El argentino Quique Rosenburg, radicado hace 23 años en Israel, describe la situación desde un refugio con sus hijos de 14, 11 y 7 años, donde entran cada dos horas por alarmas de drones y misiles. Explica que el hijo de Ali Khamenei, Mojtaba, asumió como nuevo líder supremo iraní, continuando la dinastía teocrática sanguinaria pese a la caída de líderes y protestas internas.
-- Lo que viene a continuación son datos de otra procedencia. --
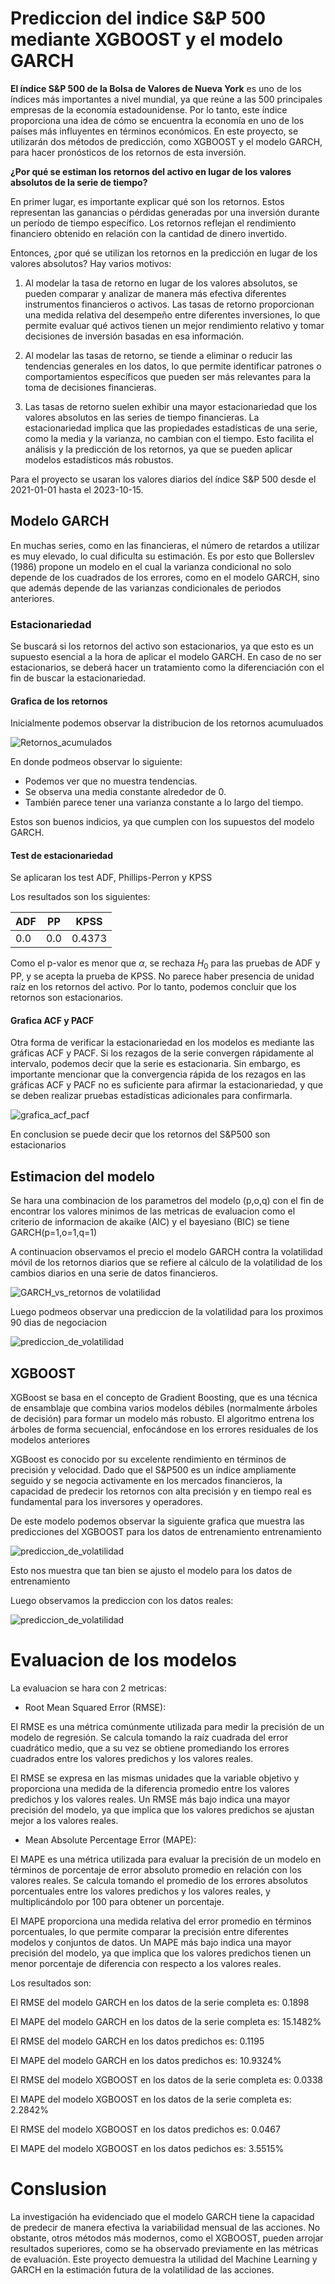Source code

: # Prediccion del indice S&P 500 mediante XGBOOST y el modelo GARCH

**El índice S&P 500 de la Bolsa de Valores de Nueva York** es uno de los índices más importantes a nivel mundial, ya que reúne a las 500 principales empresas de la economía estadounidense. Por lo tanto, este índice proporciona una idea de cómo se encuentra la economía en uno de los países más influyentes en términos económicos. En este proyecto, se utilizarán dos métodos de predicción, como XGBOOST y el modelo GARCH, para hacer pronósticos de los retornos de esta inversión.

**¿Por qué se estiman los retornos del activo en lugar de los valores absolutos de la serie de tiempo?**

En primer lugar, es importante explicar qué son los retornos. Estos representan las ganancias o pérdidas generadas por una inversión durante un período de tiempo específico. Los retornos reflejan el rendimiento financiero obtenido en relación con la cantidad de dinero invertido.

Entonces, ¿por qué se utilizan los retornos en la predicción en lugar de los valores absolutos? Hay varios motivos:

1. Al modelar la tasa de retorno en lugar de los valores absolutos, se pueden comparar y analizar de manera más efectiva diferentes instrumentos financieros o activos. Las tasas de retorno proporcionan una medida relativa del desempeño entre diferentes inversiones, lo que permite evaluar qué activos tienen un mejor rendimiento relativo y tomar decisiones de inversión basadas en esa información.

2. Al modelar las tasas de retorno, se tiende a eliminar o reducir las tendencias generales en los datos, lo que permite identificar patrones o comportamientos específicos que pueden ser más relevantes para la toma de decisiones financieras.

4. Las tasas de retorno suelen exhibir una mayor estacionariedad que los valores absolutos en las series de tiempo financieras. La estacionariedad implica que las propiedades estadísticas de una serie, como la media y la varianza, no cambian con el tiempo. Esto facilita el análisis y la predicción de los retornos, ya que se pueden aplicar modelos estadísticos más robustos.

Para el proyecto se usaran los valores diarios del índice S&P 500 desde el 2021-01-01 hasta el 2023-10-15.

## Modelo GARCH

En muchas series, como en las financieras, el número de retardos a utilizar es muy elevado, lo cual dificulta su estimación. Es por esto que Bollerslev (1986) propone un modelo en el cual la varianza condicional no solo depende de los cuadrados de los errores, como en el modelo GARCH, sino que además depende de las varianzas condicionales de periodos anteriores.

### Estacionariedad

Se buscará si los retornos del activo son estacionarios, ya que esto es un supuesto esencial a la hora de aplicar el modelo GARCH. En caso de no ser estacionarios, se deberá hacer un tratamiento como la diferenciación con el fin de buscar la estacionariedad.

#### Grafica de los retornos

Inicialmente podemos observar la distribucion de los retornos acumuluados

![Retornos_acumulados](https://github.com/juanguzman2/Trading-algoritmico/blob/master/Imagenes/retornos_acumulados.png?raw=true)

En donde podmeos observar lo siguiente:  

* Podemos ver que no muestra tendencias.
* Se observa una media constante alrededor de 0.
* También parece tener una varianza constante a lo largo del tiempo.

Estos son buenos indicios, ya que cumplen con los supuestos del modelo GARCH.

#### Test de estacionariedad

Se aplicaran los test ADF, Phillips-Perron y KPSS

Los resultados son los siguientes:

|ADF|PP|KPSS|
|---|---|---|
|0.0|0.0|0.4373|

Como el p-valor es menor que $\alpha$, se rechaza $H_0$ para las pruebas de ADF y PP, y se acepta la prueba de KPSS. No parece haber presencia de unidad raíz en los retornos del activo. Por lo tanto, podemos concluir que los retornos son estacionarios.

#### Grafica ACF y PACF

Otra forma de verificar la estacionariedad en los modelos es mediante las gráficas ACF y PACF. Si los rezagos de la serie convergen rápidamente al intervalo, podemos decir que la serie es estacionaria. Sin embargo, es importante mencionar que la convergencia rápida de los rezagos en las gráficas ACF y PACF no es suficiente para afirmar la estacionariedad, y que se deben realizar pruebas estadísticas adicionales para confirmarla.

![grafica_acf_pacf](https://github.com/juanguzman2/Trading-algoritmico/blob/master/Imagenes/acf_pacf.png?raw=true)

En conclusion se puede decir que los retornos del S&P500 son estacionarios

## Estimacion del modelo

Se hara una combinacion de los parametros del modelo (p,o,q) con el fin de encontrar los valores minimos de las metricas de evaluacion como el criterio de informacion de akaike (AIC) y el bayesiano (BIC) se tiene GARCH(p=1,o=1,q=1)

A continuacion observamos el precio el modelo GARCH contra la volatilidad móvil de los retornos diarios que se refiere al cálculo de la volatilidad de los cambios diarios en una serie de datos financieros.

![GARCH_vs_retornos de volatilidad](https://github.com/juanguzman2/Trading-algoritmico/blob/master/Imagenes/garch_vs_rolling.png?raw=true)

Luego podmeos observar una prediccion de la volatilidad para los proximos 90 dias de negociacion

![prediccion_de_volatilidad](https://github.com/juanguzman2/Trading-algoritmico/blob/master/Imagenes/pronostico_movil.png?raw=true)

## XGBOOST

XGBoost se basa en el concepto de Gradient Boosting, que es una técnica de ensamblaje que combina varios modelos débiles (normalmente árboles de decisión) para formar un modelo más robusto. El algoritmo entrena los árboles de forma secuencial, enfocándose en los errores residuales de los modelos anteriores

XGBoost es conocido por su excelente rendimiento en términos de precisión y velocidad. Dado que el S&P500 es un índice ampliamente seguido y se negocia activamente en los mercados financieros, la capacidad de predecir los retornos con alta precisión y en tiempo real es fundamental para los inversores y operadores.

De este modelo podemos observar la siguiente grafica que muestra las predicciones del XGBOOST para los datos de entrenamiento entrenamiento

![prediccion_de_volatilidad](https://github.com/juanguzman2/Trading-algoritmico/blob/master/Imagenes/XGBOOST_vs_GARCH%20_train.png?raw=true)

Esto nos muestra que tan bien se ajusto el modelo para los datos de entrenamiento

Luego observamos la prediccion con los datos reales:

![prediccion_de_volatilidad](https://github.com/juanguzman2/Trading-algoritmico/blob/master/Imagenes/volatilidad_XGBOOST.png?raw=true)

# Evaluacion de los modelos

La evaluacion se hara con 2 metricas:

* Root Mean Squared Error (RMSE):

El RMSE es una métrica comúnmente utilizada para medir la precisión de un modelo de regresión. Se calcula tomando la raíz cuadrada del error cuadrático medio, que a su vez se obtiene promediando los errores cuadrados entre los valores predichos y los valores reales.

El RMSE se expresa en las mismas unidades que la variable objetivo y proporciona una medida de la diferencia promedio entre los valores predichos y los valores reales. Un RMSE más bajo indica una mayor precisión del modelo, ya que implica que los valores predichos se ajustan mejor a los valores reales.

* Mean Absolute Percentage Error (MAPE):

El MAPE es una métrica utilizada para evaluar la precisión de un modelo en términos de porcentaje de error absoluto promedio en relación con los valores reales. Se calcula tomando el promedio de los errores absolutos porcentuales entre los valores predichos y los valores reales, y multiplicándolo por 100 para obtener un porcentaje.

El MAPE proporciona una medida relativa del error promedio en términos porcentuales, lo que permite comparar la precisión entre diferentes modelos y conjuntos de datos. Un MAPE más bajo indica una mayor precisión del modelo, ya que implica que los valores predichos tienen un menor porcentaje de diferencia con respecto a los valores reales.

Los resultados son:

El RMSE del modelo GARCH en los datos de la serie completa es: 0.1898

El MAPE del modelo GARCH en los datos de la serie completa es: 15.1482%

El RMSE del modelo GARCH en los datos predichos es: 0.1195

El MAPE del modelo GARCH en los datos predichos es: 10.9324%

El RMSE del modelo XGBOOST en los datos de la serie completa es: 0.0338

El MAPE del modelo XGBOOST en los datos de la serie completa es: 2.2842%

El RMSE del modelo XGBOOST en los datos predichos es: 0.0467

El MAPE del modelo XGBOOST en los datos pedichos es: 3.5515%

# Conslusion

La investigación ha evidenciado que el modelo GARCH tiene la capacidad de predecir de manera efectiva la variabilidad mensual de las acciones. No obstante, otros métodos más modernos, como el XGBOOST, pueden arrojar resultados superiores, como se ha observado previamente en las métricas de evaluación. Este proyecto demuestra la utilidad del Machine Learning y GARCH en la estimación futura de la volatilidad de las acciones.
Rosenburg destaca el aislamiento de Irán, atacado por sus propias células terroristas en aliados, con apoyo ruso, chino y norcoreano, mientras países como Reino Unido y Francia envían portaaviones en defensa de Occidente. Rememora atentados en Argentina vinculados a Irán y Hamas, y sueña con un nuevo Medio Oriente de paz.
La vida diaria es tensa: sin escuelas hasta el 12 de marzo, entregas irregulares de comida, y niños criados en alerta desde octubre 2023, entendiendo el fanatismo religioso que busca destruir Israel. Rosenburg compara la rutina con La vida es bella para mantener la normalidad en medio del estrés.